Un racconto intimo. Il libro “Grâce à toi, du secret au pardon” [“Grazie a te. Dal segreto al perdono”, N.d.T.] racconta la prova di una coppia quando il passato nascosto di uno salta fuori. Lorène d’Elissagaray s’è appoggiata alla propria fede per attraversare questa prova. L’abbiamo incontrata per Aleteia For Her, e torna con noi su quest’avventura coniugale che ha cambiato le loro vite.
Questa storia di coppia potrebbe essere la nostra, potrebbe essere la vostra. È la storia di un segreto pesante rivelato tardi. Ma soprattutto è una bella e grande avventura umana: quella del perdono offerto e ricevuto. Testimonianza scritta a quattro mani da Lorène e Jaean Renaud d’Elissagaray, “Grâce à toi, du secret au pardon”, è stato stampato dalle edizioni Salvator nel 2016 e racconta come, nove anni dopo il loro incontro, il passato di Jean-Renaud sia tornato a galla con la rivelazione del suo figlio cileno. A sbrindellare la coppia non è stata tanto l’esistenza di questo ragazzino, concepito prima del loro matrimonio, bensì il veleno del segreto. Lorène s’è appoggiata sulla sua fede per attraversare questa prova. Eccola che torna con noi su questo sentiero del perdono.
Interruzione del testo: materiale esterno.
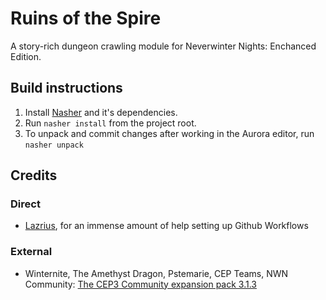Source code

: # Ruins of the Spire

A story-rich dungeon crawling module for Neverwinter Nights: Enchanced Edition.

## Build instructions

1. Install [Nasher](https://github.com/squattingmonk/nasher) and it's dependencies.
2. Run `nasher install` from the project root.
3. To unpack and commit changes after working in the Aurora editor, run `nasher unpack`

## Credits

### Direct

- [Lazrius](https://github.com/Lazrius), for an immense amount of help setting up Github Workflows

### External

- Winternite, The Amethyst Dragon, Pstemarie, CEP Teams, NWN Community: [The CEP3 Community expansion pack 3.1.3](https://neverwintervault.org/project/nwnee/hakpak/combined/cep-3-community-expansion-pack)

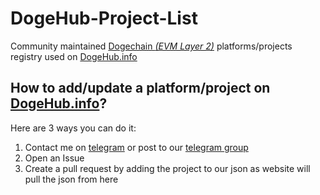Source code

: # DogeHub-Project-List

Community maintained [Dogechain *(EVM Layer 2)*](https://dogechain.dog/) platforms/projects registry used on [DogeHub.info](https://dogehub.info)
## How to add/update a platform/project on [DogeHub.info](https://dogehub.info)?
Here are 3 ways you can do it:
1. Contact me on [telegram](https://t.me/DogeProfessor) or post to our [telegram group](https://t.me/DogechainHub)
2. Open an Issue
3. Create a pull request by adding the project to our json as website will pull the json from here
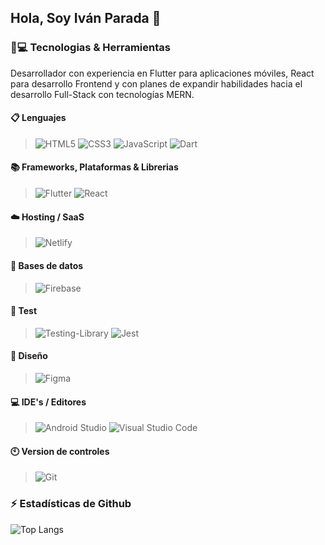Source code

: ## Hola, Soy Iván Parada 👋

### 🚀💻 Tecnologias & Herramientas
Desarrollador con experiencia en Flutter para aplicaciones móviles, React para desarrollo Frontend y con planes de expandir habilidades hacia el desarrollo Full-Stack con tecnologías MERN.
#### 📋 Lenguajes
>![HTML5](https://img.shields.io/badge/html5-%23E34F26.svg?style=for-the-badge&logo=html5&logoColor=white)
>![CSS3](https://img.shields.io/badge/css3-%231572B6.svg?style=for-the-badge&logo=css3&logoColor=white)
>![JavaScript](https://img.shields.io/badge/javascript-%23323330.svg?style=for-the-badge&logo=javascript&logoColor=%23F7DF1E)
>![Dart](https://img.shields.io/badge/dart-%230175C2.svg?style=for-the-badge&logo=dart&logoColor=white)
#### 📚 Frameworks, Plataformas & Librerias
>![Flutter](https://img.shields.io/badge/Flutter-%2302569B.svg?style=for-the-badge&logo=Flutter&logoColor=white)
>![React](https://img.shields.io/badge/react-%2320232a.svg?style=for-the-badge&logo=react&logoColor=%2361DAFB)
<!--![MUI](https://img.shields.io/badge/MUI-%230081CB.svg?style=for-the-badge&logo=mui&logoColor=white) -->
<!--![Express.js](https://img.shields.io/badge/express.js-%23404d59.svg?style=for-the-badge&logo=express&logoColor=%2361DAFB) -->
<!--![NodeJS](https://img.shields.io/badge/node.js-6DA55F?style=for-the-badge&logo=node.js&logoColor=white) -->
#### ☁️ Hosting / SaaS
>![Netlify](https://img.shields.io/badge/netlify-%23000000.svg?style=for-the-badge&logo=netlify&logoColor=#00C7B7)
#### 💾 Bases de datos
>![Firebase](https://img.shields.io/badge/Firebase-039BE5?style=for-the-badge&logo=Firebase&logoColor=white)
<!--![MongoDB](https://img.shields.io/badge/MongoDB-%234ea94b.svg?style=for-the-badge&logo=mongodb&logoColor=white) -->
#### 🧪 Test
>![Testing-Library](https://img.shields.io/badge/-TestingLibrary-%23E33332?style=for-the-badge&logo=testing-library&logoColor=white)
>![Jest](https://img.shields.io/badge/-jest-%23C21325?style=for-the-badge&logo=jest&logoColor=white)
#### 🎨 Diseño
>![Figma](https://img.shields.io/badge/figma-%23F24E1E.svg?style=for-the-badge&logo=figma&logoColor=white)
#### 💻 IDE's / Editores
>![Android Studio](https://img.shields.io/badge/Android%20Studio-3DDC84.svg?style=for-the-badge&logo=android-studio&logoColor=white)
>![Visual Studio Code](https://img.shields.io/badge/Visual%20Studio%20Code-0078d7.svg?style=for-the-badge&logo=visual-studio-code&logoColor=white)
#### 🕙 Version de controles
>![Git](https://img.shields.io/badge/git-%23F05033.svg?style=for-the-badge&logo=git&logoColor=white)


### ⚡ Estadísticas de Github
![Top Langs](https://github-readme-stats.vercel.app/api/top-langs/?username=IvanParada&layout=compact)
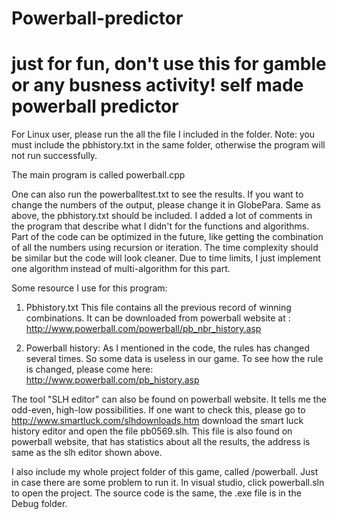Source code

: # Powerball-predictor

just for fun, don't use this for gamble or any busness activity! self made powerball predictor
==============================================================================

For Linux user, please run the all the file I included in the folder. Note: you must include the pbhistory.txt in the same folder, otherwise the program will not run successfully.


The main program is called powerball.cpp

One can also run the powerballtest.txt to see the results. If you want to change the numbers of the output, please change it in GlobePara. Same as above, the pbhistory.txt should be included.
I added a lot of comments in the program that describe what I didn't for the functions and algorithms. Part of the code can be optimized in the future, like getting the combination of all the numbers using recursion or iteration. The time complexity should be similar but the code will look cleaner. Due to time limits, I just implement one algorithm instead of multi-algorithm for this part. 

Some resource I use for this program:
1.	Pbhistory.txt
This file contains all the previous record of winning combinations. It can be downloaded from powerball website at : http://www.powerball.com/powerball/pb_nbr_history.asp

2.	Powerball history:
As I mentioned in the code, the rules has changed several times. So some data is useless in our game. To see how the rule is changed, please come here: http://www.powerball.com/pb_history.asp 

 
The tool "SLH editor" can also be found on powerball website. It tells me the odd-even, high-low possibilities.
If one want to check this, please go to http://www.smartluck.com/slhdownloads.htm download the smart luck history editor and open the file pb0569.slh. This file is also found on powerball website, that has statistics about all the results, the address is same as the slh editor shown above.

I also include my whole project folder of this game, called /powerball. Just in case there are some problem to run it. In visual studio, click powerball.sln to open the project. The source code is the same, the .exe file is in the Debug folder.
Dopo sei anni di matrimonio, ha sperimentato il bisogno di consultare un’accompagnatrice spirituale. Perché?
Senza cause scatenanti, sono diventata estremamente gelosa. Un dubbio si è installato in me, insidiosamente. Ho allora pensato che mio marito mi nascondesse qualcosa. Più ero sospettosa, più Jean-Renaud si snervava. Allora mi sono detta che forse era il mio sguardo su di lui a non essere giusto, che magari dovessi modificare quello invece di prendermela con lui. Allora ho fatto un cammino con un’accompagnatrice spirituale benevola, psicologa di formazione. Era importante che fosse tale, perché potesse fare la sua parte nella mia rilettura della mia vita (la mia storia, le mie reazioni, le mie scelte importanti, i miei limiti, i miei fallimenti…) tra ciò che afferiva all’ambito spirituale e quanto andava trattato sotto l’aspetto di una spiegazione psicologica. Con lei ho capito tante cose, soprattutto riguardo ad avvenimenti che risalivano alla mia infanzia e che mi avevano resa fragile.
Che cosa le ha dato il ritiro nel foyer de charité La Flatière sul tema “rileggere la propria vita attraverso la fede”?
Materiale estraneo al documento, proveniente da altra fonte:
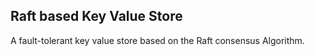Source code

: ## Raft based Key Value Store
A fault-tolerant key value store based on the Raft consensus Algorithm.
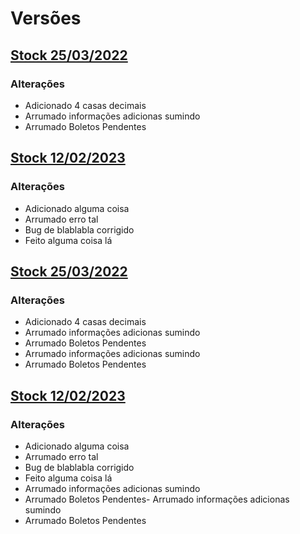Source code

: # Versões

## [Stock 25/03/2022](https://www.patoflex.com.br/_files/archives/380438_d4feec22a89d4830bc6edf4841dc97ad.rar)

### Alterações
- Adicionado 4 casas decimais
- Arrumado informações adicionas sumindo
- Arrumado Boletos Pendentes


## [Stock 12/02/2023](https://www.patoflex.com.br/_files/archives/380438_549bbafc70bf480dbfaea3a8de1654f4.rar)

### Alterações
- Adicionado alguma coisa
- Arrumado erro tal
- Bug de blablabla corrigido
- Feito alguma coisa lá


## [Stock 25/03/2022](https://www.patoflex.com.br/_files/archives/380438_d4feec22a89d4830bc6edf4841dc97ad.rar)

### Alterações
- Adicionado 4 casas decimais
- Arrumado informações adicionas sumindo
- Arrumado Boletos Pendentes
- Arrumado informações adicionas sumindo
- Arrumado Boletos Pendentes

## [Stock 12/02/2023](https://www.patoflex.com.br/_files/archives/380438_549bbafc70bf480dbfaea3a8de1654f4.rar)

### Alterações
- Adicionado alguma coisa
- Arrumado erro tal
- Bug de blablabla corrigido
- Feito alguma coisa lá
- Arrumado informações adicionas sumindo
- Arrumado Boletos Pendentes- Arrumado informações adicionas sumindo
- Arrumado Boletos Pendentes
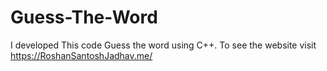 # Guess-The-Word
I developed This code Guess the word using C++. To see the website visit https://RoshanSantoshJadhav.me/
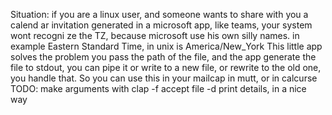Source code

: Situation: if you are a linux user, and someone wants to share with you a calend
ar invitation generated in a microsoft app, like teams, your system wont recogni
ze the TZ, because microsoft use his own silly names.
in example
Eastern Standard Time, in unix is America/New_York
This little app solves the problem
you pass the path of the file, and the app generate the file to stdout, you can pipe it or write to a new file, or rewrite to the old one, you handle that.
So you can use this in your mailcap in mutt, or in calcurse
TODO: make arguments with clap
-f accept file
-d print details, in a nice way
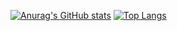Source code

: [![Anurag's GitHub stats](https://github-readme-stats.vercel.app/api?username=eeehhheee&show_icons=true)](https://github.com/anuraghazra/github-readme-stats)
[![Top Langs](https://github-readme-stats.vercel.app/api/top-langs/?username=eeehhheee&layout=compact)](https://github.com/anuraghazra/github-readme-stats)
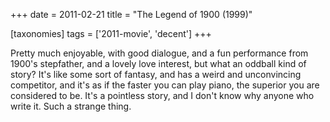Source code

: +++
date = 2011-02-21
title = "The Legend of 1900 (1999)"

[taxonomies]
tags = ['2011-movie', 'decent']
+++

Pretty much enjoyable, with good dialogue, and a fun performance from
1900\'s stepfather, and a lovely love interest, but what an oddball kind
of story? It\'s like some sort of fantasy, and has a weird and
unconvincing competitor, and it\'s as if the faster you can play piano,
the superior you are considered to be. It\'s a pointless story, and I
don\'t know why anyone who write it. Such a strange thing.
Quella settimana ha approfondito il lavoro avviato con la psicologa, e mi ha introdotta nelle preghiera davanti al Santissimo Sacramento. Molte cose si erano così pacificate, in me, ma restava questo nodo di fondo – e anche delle reazioni inappropriate. Così tanto che sono tornata a trovare la psicologa, che allora mi ha detto: «Ad ogni modo, tu non mollerai finché non sarai arrivata in fondo al tuo cammino di verità». A quella frase, qualcosa scattò. L’accompagnatrice mi conferiva che il cuore del problema non era stato scoperto, che le reazioni appropriate continuavano, che l’appagamento non era totale, e mi ha quindi incoraggiata a continuare il mio cammino di verità. Un anno dopo, ho coinvolto Renaud in un weekend sulla comunicazione in coppia, organizzato da amici con – tra gli altri – Nadine Grandjean, consulente di coppia e di famiglia dalla fede cristiana. Il weekend si suddivideva in insegnamenti e domande da farsi in coppia. La domenica, durante un esercizio a due, bisognava domandarsi se ci fossero tra di noi delle zone d’ombra o dei non-detti, non mi ricordo l’espressione esatta. Davanti a questa domanda secca, Jean Renaud non poteva più tergiversare. Mi ha buttato là che c’era qualcosa che non mi aveva mai detto, né a me né ad altri, e che da troppo tempo portava quella croce. Quel primo passo mi ha commossa – sapevo che questo passo era difficile per lui – ma anche molto sollevata: non ero scema, qualcosa c’era! Pensai a una sofferenza d’infanzia, ma non ho osato avanzare l’ipotesi. In seguito al mio rilancio, un mese dopo mi ha proposto di vederci alla Basilica di Montmartre, davanti al Santissimo. Voleva iscrivere questa relazione nel quadro della nostra fede e del sacramento del nostro matrimonio – prendeva Dio e chiamava Gesù a testimonianza. Prima di confidarsi, ha voluto che pregassimo insieme… Ma poi non si è confidato. Non fu che una settimana più tardi, dopo aver ricevuto un “vivo richiamo all’ordine”, disse – in sostanza una mail di suo figlio che gli chiedeva di poterlo incontrare – che si è deciso a dirmi tutto.